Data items

::::::

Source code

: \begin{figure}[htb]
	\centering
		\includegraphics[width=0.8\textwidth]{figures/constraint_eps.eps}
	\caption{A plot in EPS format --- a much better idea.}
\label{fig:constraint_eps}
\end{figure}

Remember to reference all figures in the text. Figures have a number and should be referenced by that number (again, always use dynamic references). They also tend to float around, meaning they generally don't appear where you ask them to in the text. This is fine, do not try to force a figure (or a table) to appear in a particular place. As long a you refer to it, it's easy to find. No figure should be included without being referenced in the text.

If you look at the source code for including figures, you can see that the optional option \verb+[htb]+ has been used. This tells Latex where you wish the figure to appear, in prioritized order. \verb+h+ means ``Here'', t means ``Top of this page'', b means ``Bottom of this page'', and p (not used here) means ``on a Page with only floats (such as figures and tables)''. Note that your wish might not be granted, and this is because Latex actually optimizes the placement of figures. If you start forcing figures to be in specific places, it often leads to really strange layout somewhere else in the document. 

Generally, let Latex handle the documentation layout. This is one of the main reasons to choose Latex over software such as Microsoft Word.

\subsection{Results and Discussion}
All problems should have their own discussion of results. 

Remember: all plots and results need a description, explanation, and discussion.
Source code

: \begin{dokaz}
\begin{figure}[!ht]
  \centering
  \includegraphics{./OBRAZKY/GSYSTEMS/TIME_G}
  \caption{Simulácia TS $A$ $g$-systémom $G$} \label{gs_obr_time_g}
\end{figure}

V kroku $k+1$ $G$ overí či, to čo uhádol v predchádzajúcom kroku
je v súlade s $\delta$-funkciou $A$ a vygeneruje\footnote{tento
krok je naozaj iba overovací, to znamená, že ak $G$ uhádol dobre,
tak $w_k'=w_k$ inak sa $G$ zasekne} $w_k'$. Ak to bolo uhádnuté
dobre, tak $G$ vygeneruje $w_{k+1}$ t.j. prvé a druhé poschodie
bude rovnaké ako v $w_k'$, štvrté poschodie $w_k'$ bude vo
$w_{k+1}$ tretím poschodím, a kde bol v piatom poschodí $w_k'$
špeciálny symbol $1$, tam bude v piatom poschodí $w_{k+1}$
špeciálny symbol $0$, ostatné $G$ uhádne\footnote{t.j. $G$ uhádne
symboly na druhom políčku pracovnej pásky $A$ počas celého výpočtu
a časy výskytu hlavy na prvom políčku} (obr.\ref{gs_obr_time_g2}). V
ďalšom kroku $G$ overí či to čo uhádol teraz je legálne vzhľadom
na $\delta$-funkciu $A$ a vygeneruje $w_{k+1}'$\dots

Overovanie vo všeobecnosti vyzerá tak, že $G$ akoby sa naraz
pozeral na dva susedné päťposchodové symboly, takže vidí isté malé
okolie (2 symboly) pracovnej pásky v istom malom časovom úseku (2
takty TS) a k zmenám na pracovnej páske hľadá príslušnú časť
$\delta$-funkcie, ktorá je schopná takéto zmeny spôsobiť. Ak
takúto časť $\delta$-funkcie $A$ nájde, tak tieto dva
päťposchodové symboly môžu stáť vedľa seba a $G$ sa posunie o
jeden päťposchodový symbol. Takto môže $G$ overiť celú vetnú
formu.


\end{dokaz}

::::::

- **What you should do**: Reproduce verbatim the lines above, from the line with "piatom poschodí $w_k'$" through the line with "na $\delta$-funkciu $A$".

- **Written answer**:
$w_{k+1}$ tretím poschodím, a kde bol v piatom poschodí $w_k'$
špeciálny symbol $1$, tam bude v piatom poschodí $w_{k+1}$
špeciálny symbol $0$, ostatné $G$ uhádne\footnote{t.j. $G$ uhádne
symboly na druhom políčku pracovnej pásky $A$ počas celého výpočtu
a časy výskytu hlavy na prvom políčku} (obr.\ref{gs_obr_time_g2}). V
ďalšom kroku $G$ overí či to čo uhádol teraz je legálne vzhľadom
na $\delta$-funkciu $A$ a vygeneruje $w_{k+1}'$\dots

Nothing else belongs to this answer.